01|11|25 ● Ce n'est pas tellement le décès de Peter Watkins qui m'attriste mais les trente dernières années de la vie qu'on lui a fait mener en l'empêchant de tourner, en ne finançant pas ses projets. Son dernier film date de 2000, cette époustouflante fresque nommée 'La Commune' [que Arte, coproductrice du film, a tenté de saboter par tous les moyens]. On disait le cinéaste reclus. Je l'imaginais amer. Son refus de donner des interviews ou de venir parler de son travail en festival n'avait pas à être interprété autrement.
Les gens du cinéma & de la télévision ne lui ont jamais pardonné son discours sur les médias, sa critique d'un cinéma qui se rabougrissait autour de quelques formes pré-définies ; ce que Watkins appelait la monoforme. Tout a été fait pour effacer le souvenir de son travail. Et cela a parfaitement bien fonctionné : à part quelques nécrologies écrites à la va-vite dans Le Monde ou Libé, Peter Watkins est mort dans l'indifférence générale.
25|11|25 ● «Nous ne recherchons pas d'autres mondes, nous recherchons des miroirs» disait Sartorius à Kelvin dans le roman ‘Solaris’ de Stanislas Lem. Ce n'est pas personnellement ce que je cherche dans la littérature. À l'exception des fois où l'on m'offre un livre qui fait mouche, dans lequel je me retrouve totalement. Je me sens alors regardé, compris, saisi pour ce que je suis. J'ai eu cette impression il y a quelques jours lorsque mon amie E. m'a offert 'L'ombre entre soi qui écrit' de Wajdi Mouawad ; livre dans lequel il évoque son expérience avilissante de l'école, son rapport à la prise de parole en public, à l'écriture, à la poésie ; le fait d'écrire depuis sa blessure sans être pour autant forcé d'écrire exclusivement sur sa blessure. Assurément un grand petit livre à mettre entre les mains de tous les auteurs qui se posent des questions de légitimité.
04|12|25 ● J'apprends en écoutant Stéphane du Mesnildot dans Mauvais Genres le décès de Jean Guidoni. Honnêtement, le début & la fin de sa carrière ne me passionnent guère mais je reste toujours sidéré par ses disques réalisés au début des années 80 avec le parolier Pierre Philippe dont les lyrics explorent toutes les marginalités : solitude, exclusion sociale, prostitution, homosexualité, manque d'amour ; bref, toute sa période «post-Ingrid Caven». Notamment son album 'Putains', sorti en 1985, sur lequel plane lourdement l'ombre de Bashung.

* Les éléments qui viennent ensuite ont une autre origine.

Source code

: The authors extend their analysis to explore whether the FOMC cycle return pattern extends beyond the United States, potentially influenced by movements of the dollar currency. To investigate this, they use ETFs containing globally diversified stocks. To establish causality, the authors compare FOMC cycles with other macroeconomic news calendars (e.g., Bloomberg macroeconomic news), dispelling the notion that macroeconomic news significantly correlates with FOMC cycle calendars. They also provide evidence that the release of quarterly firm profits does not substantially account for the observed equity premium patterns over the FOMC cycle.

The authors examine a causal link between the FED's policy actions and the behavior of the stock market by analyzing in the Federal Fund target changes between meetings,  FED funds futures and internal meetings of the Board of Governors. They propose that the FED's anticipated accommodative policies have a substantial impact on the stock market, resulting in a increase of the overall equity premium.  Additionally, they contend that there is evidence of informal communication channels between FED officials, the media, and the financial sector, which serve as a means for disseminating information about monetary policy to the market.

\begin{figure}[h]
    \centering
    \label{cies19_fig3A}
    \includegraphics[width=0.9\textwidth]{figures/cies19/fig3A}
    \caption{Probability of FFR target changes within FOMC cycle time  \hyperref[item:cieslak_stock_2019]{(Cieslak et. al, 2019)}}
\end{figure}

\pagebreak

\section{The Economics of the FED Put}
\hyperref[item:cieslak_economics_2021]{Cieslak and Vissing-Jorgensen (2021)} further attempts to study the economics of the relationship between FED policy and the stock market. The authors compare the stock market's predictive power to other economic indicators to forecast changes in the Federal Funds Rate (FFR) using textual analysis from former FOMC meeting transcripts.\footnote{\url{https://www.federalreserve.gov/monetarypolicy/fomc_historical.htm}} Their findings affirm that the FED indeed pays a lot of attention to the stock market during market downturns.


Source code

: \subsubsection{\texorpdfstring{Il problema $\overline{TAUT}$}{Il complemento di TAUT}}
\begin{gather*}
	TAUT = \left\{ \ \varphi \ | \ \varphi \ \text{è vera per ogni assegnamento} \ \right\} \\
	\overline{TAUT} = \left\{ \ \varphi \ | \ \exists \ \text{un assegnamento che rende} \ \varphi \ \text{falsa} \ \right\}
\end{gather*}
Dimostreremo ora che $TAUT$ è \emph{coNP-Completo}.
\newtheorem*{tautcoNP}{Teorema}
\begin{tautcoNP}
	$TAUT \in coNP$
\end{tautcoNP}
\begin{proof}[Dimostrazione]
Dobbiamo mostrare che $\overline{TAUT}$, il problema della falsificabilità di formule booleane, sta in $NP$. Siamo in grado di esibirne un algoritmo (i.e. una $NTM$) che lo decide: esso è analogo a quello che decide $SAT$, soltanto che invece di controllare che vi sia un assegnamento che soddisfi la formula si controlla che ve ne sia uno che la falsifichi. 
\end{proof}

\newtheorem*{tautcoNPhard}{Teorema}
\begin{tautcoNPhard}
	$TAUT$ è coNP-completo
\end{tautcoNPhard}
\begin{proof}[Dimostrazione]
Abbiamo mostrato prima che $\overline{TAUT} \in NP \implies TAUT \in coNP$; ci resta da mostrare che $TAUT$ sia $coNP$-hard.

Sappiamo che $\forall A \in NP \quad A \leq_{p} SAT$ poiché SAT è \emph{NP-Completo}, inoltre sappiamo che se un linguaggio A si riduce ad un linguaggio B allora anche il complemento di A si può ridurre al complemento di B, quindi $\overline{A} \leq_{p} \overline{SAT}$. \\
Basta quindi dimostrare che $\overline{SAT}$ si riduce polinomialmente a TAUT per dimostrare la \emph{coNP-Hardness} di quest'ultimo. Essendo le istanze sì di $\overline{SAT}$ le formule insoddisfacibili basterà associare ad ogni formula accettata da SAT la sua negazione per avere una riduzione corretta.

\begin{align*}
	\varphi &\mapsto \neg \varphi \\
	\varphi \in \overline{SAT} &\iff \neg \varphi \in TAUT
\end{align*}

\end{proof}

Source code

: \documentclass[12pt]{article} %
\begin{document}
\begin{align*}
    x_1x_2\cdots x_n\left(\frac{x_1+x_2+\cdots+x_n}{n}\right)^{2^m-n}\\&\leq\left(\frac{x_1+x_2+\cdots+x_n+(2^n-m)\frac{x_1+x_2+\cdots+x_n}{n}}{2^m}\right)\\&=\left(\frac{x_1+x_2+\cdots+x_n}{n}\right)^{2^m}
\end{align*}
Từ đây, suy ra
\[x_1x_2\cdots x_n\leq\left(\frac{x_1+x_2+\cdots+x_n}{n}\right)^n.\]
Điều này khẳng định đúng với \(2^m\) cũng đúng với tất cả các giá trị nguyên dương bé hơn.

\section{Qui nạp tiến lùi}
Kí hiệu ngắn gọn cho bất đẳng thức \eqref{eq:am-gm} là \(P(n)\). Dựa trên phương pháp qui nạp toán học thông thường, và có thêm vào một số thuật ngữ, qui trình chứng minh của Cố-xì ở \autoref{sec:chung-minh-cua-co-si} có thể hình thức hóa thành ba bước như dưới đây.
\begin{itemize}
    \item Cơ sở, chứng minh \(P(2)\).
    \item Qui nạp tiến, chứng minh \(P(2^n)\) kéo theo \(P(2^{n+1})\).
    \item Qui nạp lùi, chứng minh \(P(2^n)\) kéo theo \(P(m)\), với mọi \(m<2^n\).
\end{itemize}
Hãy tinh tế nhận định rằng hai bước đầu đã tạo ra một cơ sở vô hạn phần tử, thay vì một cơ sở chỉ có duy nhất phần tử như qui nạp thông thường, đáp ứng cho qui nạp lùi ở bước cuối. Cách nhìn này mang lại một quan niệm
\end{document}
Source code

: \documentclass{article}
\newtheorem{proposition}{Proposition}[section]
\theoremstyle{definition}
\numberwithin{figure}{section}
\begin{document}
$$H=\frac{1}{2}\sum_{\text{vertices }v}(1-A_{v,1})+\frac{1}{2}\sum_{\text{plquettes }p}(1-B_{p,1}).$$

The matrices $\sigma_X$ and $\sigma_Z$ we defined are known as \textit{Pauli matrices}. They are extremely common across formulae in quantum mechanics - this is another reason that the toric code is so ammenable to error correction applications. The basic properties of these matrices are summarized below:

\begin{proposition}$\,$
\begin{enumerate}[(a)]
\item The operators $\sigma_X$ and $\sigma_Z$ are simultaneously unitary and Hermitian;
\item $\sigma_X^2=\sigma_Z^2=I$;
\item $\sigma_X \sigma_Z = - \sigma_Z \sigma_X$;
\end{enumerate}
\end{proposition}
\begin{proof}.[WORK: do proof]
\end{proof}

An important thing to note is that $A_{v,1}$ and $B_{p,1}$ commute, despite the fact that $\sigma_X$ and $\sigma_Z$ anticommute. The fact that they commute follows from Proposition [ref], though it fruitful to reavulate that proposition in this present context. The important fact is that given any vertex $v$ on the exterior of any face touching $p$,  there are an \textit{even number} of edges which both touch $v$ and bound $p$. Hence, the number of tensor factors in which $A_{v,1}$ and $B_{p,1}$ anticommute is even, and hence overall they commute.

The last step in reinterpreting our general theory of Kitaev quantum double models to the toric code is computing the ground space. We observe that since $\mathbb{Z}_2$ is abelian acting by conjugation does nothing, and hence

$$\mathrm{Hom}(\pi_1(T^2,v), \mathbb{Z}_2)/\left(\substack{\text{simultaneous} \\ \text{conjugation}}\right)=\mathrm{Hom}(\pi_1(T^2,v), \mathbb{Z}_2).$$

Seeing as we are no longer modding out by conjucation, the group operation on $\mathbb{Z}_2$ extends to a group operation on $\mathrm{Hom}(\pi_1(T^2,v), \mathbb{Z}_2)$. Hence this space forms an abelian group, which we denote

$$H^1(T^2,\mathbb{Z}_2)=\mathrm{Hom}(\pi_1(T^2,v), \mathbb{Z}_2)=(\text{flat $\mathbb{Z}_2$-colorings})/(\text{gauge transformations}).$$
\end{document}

Dont deux titres flottent au dessus de tout le reste : 'Les Carnets de Grisélidis' [adapté du journal de prostitution de Grisélidis Réal dans lequel elle notait les particularités & pratiques de ses clients] mais surtout 'Chien', une déchirante chanson d'amour perdu totalement dénuée d'amour-propre & curieusement pleine d'orgueil. «Je suis, sans me faire connaître / celui-là qui te pénètre / aime-moi dans le corps des autres / embrasse-moi sur leurs lèvres / et crois que celui qui met cette fièvre en toi /ce n'est pas l'autre / c'est moi. ».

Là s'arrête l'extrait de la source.